Condom use also exerted a significant effect on the incidence of genital tract infections in this population. When compared with women who reported using condoms less than 100% of the time, those who always used condoms were at lower risk of gonorrhea (hazard ratio, 0.6), chlamydia (0.6), genital ulcer disease (0.7), cervical mucopus (0.8) and bacterial vaginosis (0.9).
According to the authors, their results provide strong evidence of epidemiological synergy between HIV and genital tract infections in this sample of female sex workers. They note the study's strengths - its large cohort, long follow-up period, high incidence of genital tract infections, repeated screening of participants and long-term monitoring of sexual activity. Nevertheless, they also point out several limitations of the research - possible underreporting of risky sexual behavior that may increase women's exposure to STIs, failure to evaluate the role of sex partners and networks among the sex workers, use of the less sensitive culture method to detect gonorrhea and the fact that genital ulcer disease encompasses a variety of etiologies.

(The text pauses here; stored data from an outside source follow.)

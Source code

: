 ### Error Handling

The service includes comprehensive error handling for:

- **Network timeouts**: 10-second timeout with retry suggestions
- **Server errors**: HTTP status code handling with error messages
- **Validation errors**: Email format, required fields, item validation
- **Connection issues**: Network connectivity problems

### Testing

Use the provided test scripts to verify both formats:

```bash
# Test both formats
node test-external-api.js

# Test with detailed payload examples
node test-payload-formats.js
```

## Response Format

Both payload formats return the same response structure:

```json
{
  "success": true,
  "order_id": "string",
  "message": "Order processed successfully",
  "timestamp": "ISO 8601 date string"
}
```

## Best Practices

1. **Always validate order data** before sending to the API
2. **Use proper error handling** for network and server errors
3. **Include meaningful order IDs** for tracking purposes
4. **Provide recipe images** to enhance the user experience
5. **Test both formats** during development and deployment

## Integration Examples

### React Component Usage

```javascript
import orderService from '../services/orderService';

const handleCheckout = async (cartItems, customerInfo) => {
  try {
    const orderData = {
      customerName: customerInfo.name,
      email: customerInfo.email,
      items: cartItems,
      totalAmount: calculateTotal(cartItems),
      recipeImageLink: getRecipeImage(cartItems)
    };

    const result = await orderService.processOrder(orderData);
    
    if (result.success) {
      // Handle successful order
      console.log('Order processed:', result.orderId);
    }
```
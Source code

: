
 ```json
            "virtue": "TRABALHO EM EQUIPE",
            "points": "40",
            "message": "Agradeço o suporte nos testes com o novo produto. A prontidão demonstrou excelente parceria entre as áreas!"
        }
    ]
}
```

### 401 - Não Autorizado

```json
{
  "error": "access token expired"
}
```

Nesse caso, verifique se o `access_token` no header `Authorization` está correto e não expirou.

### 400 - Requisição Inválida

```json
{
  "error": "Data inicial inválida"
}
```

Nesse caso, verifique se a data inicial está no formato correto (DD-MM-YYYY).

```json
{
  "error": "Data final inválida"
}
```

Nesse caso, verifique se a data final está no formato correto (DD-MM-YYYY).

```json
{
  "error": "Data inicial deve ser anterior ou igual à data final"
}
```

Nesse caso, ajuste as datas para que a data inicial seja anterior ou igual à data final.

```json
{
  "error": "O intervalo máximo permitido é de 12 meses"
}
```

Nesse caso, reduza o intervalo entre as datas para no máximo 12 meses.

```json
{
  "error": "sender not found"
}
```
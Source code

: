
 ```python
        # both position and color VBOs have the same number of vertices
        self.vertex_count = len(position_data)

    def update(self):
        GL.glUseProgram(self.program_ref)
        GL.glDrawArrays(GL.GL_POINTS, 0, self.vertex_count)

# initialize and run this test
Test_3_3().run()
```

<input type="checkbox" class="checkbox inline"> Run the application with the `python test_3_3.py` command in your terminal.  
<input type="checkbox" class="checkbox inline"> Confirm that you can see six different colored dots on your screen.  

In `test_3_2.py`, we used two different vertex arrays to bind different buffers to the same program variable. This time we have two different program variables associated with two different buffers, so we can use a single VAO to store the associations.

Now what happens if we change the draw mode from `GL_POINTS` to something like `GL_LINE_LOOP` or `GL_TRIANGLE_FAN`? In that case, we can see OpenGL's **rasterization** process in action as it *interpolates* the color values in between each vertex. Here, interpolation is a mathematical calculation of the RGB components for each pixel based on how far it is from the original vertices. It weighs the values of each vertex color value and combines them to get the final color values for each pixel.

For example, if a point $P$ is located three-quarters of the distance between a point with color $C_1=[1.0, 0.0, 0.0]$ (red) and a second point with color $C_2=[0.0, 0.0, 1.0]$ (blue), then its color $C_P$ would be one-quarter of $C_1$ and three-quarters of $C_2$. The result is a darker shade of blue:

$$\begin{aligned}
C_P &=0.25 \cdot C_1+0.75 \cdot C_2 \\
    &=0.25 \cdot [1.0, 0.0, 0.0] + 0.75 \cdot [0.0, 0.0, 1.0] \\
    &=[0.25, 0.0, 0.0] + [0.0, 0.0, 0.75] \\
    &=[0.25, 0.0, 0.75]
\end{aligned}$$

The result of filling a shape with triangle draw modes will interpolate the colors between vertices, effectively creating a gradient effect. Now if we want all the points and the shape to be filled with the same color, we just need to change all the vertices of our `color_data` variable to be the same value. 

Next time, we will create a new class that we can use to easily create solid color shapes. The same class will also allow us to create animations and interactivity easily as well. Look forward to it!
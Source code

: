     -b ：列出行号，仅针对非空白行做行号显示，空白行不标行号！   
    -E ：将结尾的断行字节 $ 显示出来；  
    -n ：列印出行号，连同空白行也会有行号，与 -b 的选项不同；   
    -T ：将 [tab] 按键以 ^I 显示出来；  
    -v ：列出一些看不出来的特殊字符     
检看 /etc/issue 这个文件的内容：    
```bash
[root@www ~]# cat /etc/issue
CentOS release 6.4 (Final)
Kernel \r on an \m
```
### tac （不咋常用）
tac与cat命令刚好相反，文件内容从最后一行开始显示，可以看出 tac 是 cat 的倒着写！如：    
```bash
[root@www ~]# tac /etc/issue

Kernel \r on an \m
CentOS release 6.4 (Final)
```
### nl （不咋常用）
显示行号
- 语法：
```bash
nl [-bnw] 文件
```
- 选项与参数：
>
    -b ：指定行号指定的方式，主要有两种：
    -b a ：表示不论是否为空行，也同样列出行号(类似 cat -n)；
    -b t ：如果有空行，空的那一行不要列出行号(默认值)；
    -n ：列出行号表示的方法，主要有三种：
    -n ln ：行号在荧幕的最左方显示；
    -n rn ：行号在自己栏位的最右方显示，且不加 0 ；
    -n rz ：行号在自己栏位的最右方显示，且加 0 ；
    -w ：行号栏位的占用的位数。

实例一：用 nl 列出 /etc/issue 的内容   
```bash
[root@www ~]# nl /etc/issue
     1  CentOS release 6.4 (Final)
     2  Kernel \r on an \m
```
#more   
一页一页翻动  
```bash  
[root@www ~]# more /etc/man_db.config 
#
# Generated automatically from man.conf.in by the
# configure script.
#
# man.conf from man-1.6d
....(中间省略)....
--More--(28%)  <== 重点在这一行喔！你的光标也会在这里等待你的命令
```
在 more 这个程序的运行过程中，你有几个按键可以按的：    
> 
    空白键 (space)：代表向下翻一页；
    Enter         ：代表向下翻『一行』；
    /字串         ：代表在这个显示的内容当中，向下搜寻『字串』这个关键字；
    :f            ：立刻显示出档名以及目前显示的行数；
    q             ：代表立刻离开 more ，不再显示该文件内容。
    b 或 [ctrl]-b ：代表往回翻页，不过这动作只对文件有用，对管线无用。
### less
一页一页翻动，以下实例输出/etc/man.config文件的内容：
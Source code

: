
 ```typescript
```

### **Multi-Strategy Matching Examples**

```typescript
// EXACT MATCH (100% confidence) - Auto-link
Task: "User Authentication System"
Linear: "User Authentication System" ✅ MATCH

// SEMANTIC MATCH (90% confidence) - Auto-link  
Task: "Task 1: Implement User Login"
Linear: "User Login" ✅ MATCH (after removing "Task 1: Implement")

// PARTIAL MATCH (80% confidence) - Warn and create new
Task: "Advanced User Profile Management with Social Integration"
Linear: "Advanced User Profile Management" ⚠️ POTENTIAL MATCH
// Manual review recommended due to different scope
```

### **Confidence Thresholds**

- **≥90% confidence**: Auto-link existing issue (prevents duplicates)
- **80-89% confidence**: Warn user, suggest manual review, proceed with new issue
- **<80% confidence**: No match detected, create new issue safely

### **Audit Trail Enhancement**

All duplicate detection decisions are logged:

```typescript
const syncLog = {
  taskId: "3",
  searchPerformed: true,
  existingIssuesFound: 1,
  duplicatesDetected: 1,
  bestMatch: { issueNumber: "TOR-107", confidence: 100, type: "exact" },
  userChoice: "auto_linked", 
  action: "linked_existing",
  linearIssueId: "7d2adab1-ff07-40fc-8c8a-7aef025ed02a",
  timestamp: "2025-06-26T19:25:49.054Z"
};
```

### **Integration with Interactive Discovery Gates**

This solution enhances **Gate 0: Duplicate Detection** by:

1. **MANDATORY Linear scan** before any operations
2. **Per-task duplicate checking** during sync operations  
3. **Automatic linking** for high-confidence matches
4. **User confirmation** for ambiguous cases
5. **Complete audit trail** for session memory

It is still unknown, the authors say, whether HIV infection influences the duration, severity or recurrence of genital tract infections. Because of the prevalence of such infections among HIV-positive women, they recommend "more intensive treatment and prevention of these conditions as a means of decreasing HIV-1 infectivity."
1. McClelland RS et al., Contribution of HIV-1 infection to acquisition of sexually transmitted disease: a 10-year prospective study, Journal of Infectious Diseases, 2005, 191(3):333-338.